From the entries that follow, copy every line with the word "these".

++++ Material for the task ++++

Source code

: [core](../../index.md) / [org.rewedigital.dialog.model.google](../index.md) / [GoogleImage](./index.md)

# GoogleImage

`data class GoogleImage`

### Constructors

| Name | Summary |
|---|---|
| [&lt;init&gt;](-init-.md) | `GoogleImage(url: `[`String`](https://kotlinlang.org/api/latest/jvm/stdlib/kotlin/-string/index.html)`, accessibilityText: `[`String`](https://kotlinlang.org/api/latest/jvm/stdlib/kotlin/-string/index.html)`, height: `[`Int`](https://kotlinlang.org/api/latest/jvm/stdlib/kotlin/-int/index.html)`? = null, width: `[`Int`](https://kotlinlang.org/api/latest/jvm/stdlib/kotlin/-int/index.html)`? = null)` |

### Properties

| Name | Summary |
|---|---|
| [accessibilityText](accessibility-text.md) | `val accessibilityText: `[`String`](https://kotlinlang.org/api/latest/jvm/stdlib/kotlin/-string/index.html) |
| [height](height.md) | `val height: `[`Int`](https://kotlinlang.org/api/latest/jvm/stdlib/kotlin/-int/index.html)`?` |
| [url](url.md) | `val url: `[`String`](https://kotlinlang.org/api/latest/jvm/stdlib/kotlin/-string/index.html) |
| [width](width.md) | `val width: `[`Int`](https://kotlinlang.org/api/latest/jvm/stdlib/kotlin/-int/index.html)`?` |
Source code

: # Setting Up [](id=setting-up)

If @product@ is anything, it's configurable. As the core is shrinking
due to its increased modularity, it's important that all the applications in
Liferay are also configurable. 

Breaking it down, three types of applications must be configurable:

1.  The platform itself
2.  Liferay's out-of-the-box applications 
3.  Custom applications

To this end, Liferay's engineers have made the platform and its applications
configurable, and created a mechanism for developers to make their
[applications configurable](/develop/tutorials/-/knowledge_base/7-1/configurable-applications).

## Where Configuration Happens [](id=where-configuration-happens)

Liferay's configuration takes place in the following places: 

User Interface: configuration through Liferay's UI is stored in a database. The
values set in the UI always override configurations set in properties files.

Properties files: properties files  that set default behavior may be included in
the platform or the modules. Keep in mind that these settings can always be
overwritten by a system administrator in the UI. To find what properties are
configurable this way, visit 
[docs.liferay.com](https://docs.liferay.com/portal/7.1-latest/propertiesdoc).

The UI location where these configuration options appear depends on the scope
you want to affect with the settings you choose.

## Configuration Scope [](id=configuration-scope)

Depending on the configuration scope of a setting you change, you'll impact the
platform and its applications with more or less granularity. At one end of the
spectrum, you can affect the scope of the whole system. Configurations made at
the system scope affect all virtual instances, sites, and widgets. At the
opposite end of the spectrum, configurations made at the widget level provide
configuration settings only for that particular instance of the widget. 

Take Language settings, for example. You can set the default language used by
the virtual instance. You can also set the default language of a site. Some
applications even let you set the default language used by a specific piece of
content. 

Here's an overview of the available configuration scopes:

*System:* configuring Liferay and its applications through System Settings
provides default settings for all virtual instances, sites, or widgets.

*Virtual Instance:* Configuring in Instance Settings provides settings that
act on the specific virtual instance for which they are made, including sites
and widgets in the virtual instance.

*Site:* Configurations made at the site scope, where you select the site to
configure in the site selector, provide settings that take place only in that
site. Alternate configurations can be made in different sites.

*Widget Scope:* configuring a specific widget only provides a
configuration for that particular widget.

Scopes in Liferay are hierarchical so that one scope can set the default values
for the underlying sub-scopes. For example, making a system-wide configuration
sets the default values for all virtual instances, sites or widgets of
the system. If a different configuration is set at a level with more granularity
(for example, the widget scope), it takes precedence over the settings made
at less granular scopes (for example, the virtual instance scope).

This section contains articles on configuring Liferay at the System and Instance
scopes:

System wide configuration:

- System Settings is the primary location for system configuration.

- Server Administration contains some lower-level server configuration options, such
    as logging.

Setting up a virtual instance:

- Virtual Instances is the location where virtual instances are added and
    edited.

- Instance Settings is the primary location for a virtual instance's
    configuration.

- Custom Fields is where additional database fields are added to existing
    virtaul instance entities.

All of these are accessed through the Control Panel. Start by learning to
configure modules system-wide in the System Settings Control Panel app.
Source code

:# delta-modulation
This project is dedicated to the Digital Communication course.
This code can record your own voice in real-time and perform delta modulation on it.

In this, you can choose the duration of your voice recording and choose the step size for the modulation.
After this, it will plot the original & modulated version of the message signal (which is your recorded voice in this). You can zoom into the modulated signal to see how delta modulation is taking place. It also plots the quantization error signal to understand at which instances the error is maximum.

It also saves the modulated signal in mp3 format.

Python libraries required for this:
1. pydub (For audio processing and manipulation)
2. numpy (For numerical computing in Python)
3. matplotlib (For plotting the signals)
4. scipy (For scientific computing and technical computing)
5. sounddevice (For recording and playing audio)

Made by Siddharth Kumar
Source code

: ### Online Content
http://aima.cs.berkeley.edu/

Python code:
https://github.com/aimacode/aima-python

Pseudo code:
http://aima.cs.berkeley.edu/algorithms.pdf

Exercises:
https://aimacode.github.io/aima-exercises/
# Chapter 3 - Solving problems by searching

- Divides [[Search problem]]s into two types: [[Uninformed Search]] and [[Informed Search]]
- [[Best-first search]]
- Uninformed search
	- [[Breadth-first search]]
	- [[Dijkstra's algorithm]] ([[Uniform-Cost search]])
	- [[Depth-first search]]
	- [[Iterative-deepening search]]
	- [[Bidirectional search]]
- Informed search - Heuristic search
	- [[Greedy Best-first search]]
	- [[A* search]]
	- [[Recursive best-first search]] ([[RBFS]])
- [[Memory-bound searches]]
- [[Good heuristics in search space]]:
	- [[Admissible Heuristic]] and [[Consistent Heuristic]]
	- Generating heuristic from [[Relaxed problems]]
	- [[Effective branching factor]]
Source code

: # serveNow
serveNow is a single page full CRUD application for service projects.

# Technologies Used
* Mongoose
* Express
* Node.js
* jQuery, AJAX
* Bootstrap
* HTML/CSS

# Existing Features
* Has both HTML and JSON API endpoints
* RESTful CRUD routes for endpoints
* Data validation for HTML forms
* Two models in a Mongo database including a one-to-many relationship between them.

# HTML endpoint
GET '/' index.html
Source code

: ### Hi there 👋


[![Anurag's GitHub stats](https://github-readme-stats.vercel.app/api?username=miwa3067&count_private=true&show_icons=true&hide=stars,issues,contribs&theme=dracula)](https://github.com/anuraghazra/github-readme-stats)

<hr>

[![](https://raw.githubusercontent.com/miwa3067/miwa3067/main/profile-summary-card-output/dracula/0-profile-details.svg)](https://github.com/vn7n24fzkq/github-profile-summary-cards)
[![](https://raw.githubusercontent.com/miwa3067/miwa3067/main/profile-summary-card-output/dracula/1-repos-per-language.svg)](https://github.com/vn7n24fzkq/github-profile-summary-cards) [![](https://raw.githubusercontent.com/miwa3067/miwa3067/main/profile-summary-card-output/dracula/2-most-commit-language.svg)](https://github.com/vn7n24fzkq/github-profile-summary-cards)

++++

:: Reply to the task ::
the platform or the modules. Keep in mind that these settings can always be
The UI location where these configuration options appear depends on the scope
All of these are accessed through the Control Panel. Start by learning to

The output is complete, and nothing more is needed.